My only real complains about Townew are that it is expensive at $120, and that it’s small at only 4 gallons. If they can get the price down and the size up (a full-sized can is supposedly in the works), I think they could potentially have a big hit with consumers. As it stands now, Townew is a great trash can for bathrooms, albeit with a price tag that will make most consumers balk.
@freakinreviewsI’ll bet your trash can can’t do this. ##trashcan ##gadget ##weird ##fyp
Three Month Update
After posting this review and the video below, I have continued to use the Townew trash can on a daily basis. At first I put it in my kitchen next to our regular-sized trash can, but no one used it. After a few weeks of being ignored, it was moved next to my desk in my home office and I’ve found it to be the perfect size for that setting. Others have stated that it might be well-suited for a bathroom, too. I’m happy to report after three months and several bags later that I have not had any issues with this item. My dog Bailey occasionally trips the sensor which scares her as the can opens, but otherwise I am happy with it. I did notice that the price has been lowered from $120 to $99 both on Amazon and on the main website. I also see that there is a teal option on Amazon that as of this writing is not shown on the website.
I’m still waiting for a full-sized model, but I cringe at the thought of what that might cost.
A little over two years after first using the Townew, the battery stopped holding a charge enough to properly function. The lid struggles to open and it will not seal the bag at all. If I leave it plugged in, the lid does not struggle to open, but the sealing still doesn’t work and I literally have to cut the bag out to remove it, and tie the bottom so there isn’t a hole. Then I use my hand to push the bag to the bottom of the can. I reached out to the company to see if a replacement battery is available and I was told that the battery is not replaceable and informed me that “Your current T1 is phased out and stopped production.” They encouraged me to buy their newer T1S model that is more expensive than the original.
It is disappointing to see them drop support for a product only two years old. I did find a YouTube video in which someone rather easily replaced the battery, so I may try that and see what happens.
Below you can watch my full Townew review.
Your Townew Reviews
Have you used Townew or something like it? Tell me what you think about it in the comments below.

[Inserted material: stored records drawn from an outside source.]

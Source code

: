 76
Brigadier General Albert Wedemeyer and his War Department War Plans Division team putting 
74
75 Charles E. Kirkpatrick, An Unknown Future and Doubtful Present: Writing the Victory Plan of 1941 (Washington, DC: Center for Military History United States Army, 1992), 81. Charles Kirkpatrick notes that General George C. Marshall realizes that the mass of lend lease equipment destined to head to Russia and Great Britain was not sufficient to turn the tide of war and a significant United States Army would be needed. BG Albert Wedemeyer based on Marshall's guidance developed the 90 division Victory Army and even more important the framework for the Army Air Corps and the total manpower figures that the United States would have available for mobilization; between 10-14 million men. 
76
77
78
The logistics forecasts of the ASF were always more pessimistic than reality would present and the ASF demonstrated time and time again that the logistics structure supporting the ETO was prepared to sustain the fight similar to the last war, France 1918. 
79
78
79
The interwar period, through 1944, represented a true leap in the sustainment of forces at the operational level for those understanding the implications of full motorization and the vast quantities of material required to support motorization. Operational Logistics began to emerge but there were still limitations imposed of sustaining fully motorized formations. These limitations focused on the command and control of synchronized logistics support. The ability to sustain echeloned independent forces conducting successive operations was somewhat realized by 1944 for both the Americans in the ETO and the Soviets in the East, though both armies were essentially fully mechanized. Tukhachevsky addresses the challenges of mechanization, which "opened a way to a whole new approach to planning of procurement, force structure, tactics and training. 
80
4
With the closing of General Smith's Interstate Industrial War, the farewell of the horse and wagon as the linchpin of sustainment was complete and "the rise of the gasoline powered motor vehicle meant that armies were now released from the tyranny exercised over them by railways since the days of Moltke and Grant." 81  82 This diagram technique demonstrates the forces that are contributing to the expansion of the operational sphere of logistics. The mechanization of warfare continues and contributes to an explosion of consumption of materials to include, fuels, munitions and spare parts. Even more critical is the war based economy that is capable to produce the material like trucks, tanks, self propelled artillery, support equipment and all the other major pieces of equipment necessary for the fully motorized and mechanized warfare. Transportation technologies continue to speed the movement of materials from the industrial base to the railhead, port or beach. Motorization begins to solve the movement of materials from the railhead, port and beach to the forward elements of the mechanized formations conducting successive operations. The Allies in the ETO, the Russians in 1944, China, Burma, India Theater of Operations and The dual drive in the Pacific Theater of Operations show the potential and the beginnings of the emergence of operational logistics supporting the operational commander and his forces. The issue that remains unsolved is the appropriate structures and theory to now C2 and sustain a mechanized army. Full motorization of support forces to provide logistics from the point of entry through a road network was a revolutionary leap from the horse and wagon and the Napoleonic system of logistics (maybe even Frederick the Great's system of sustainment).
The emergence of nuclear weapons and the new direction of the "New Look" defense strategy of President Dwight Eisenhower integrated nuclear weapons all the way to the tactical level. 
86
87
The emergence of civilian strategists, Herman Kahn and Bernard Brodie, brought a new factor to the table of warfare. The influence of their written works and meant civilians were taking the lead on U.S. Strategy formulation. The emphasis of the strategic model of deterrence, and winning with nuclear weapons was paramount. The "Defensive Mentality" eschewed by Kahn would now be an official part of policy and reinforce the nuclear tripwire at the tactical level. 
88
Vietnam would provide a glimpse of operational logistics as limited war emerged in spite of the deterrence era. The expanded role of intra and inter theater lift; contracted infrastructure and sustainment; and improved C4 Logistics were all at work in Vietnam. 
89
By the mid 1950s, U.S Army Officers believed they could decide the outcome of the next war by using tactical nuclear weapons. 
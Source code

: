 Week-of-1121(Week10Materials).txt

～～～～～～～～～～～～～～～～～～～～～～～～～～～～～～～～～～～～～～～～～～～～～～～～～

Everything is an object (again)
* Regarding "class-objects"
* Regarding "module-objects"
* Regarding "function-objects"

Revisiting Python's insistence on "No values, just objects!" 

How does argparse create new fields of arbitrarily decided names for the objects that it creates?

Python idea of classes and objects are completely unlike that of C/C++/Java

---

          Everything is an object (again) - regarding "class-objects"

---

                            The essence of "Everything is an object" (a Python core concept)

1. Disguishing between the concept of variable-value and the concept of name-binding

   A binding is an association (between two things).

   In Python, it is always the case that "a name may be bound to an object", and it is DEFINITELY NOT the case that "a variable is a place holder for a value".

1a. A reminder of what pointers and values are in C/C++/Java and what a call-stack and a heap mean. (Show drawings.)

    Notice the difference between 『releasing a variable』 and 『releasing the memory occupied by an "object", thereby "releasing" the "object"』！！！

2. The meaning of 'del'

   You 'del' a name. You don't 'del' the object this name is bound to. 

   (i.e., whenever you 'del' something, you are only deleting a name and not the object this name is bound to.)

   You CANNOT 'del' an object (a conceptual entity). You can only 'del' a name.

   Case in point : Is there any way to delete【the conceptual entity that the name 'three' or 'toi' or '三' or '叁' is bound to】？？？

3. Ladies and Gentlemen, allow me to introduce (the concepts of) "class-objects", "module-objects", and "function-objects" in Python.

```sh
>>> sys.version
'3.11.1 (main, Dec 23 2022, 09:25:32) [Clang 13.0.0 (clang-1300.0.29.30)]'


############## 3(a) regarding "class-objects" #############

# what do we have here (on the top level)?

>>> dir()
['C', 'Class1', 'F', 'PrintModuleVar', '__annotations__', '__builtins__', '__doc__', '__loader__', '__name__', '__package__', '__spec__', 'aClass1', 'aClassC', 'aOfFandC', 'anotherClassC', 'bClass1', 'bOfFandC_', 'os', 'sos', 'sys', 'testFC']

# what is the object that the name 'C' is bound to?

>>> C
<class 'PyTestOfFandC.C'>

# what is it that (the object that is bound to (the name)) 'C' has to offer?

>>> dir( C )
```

Geek here, I have one at my desk and I love it!
I am fed up with companies not only failing to support anything they sell more than a year and contributing to ewaste in the landfill. Why would they expect someone to buy a newer model from them that they will stop supporting the same way??
Agreed. To rub salt in the wound, they offered me a discount on the new model (which would have still been more expensive than the one I bought) – but only gave me 3 days to decide. The battery used for this product is readily available and seemingly easy to replace. Shame on them!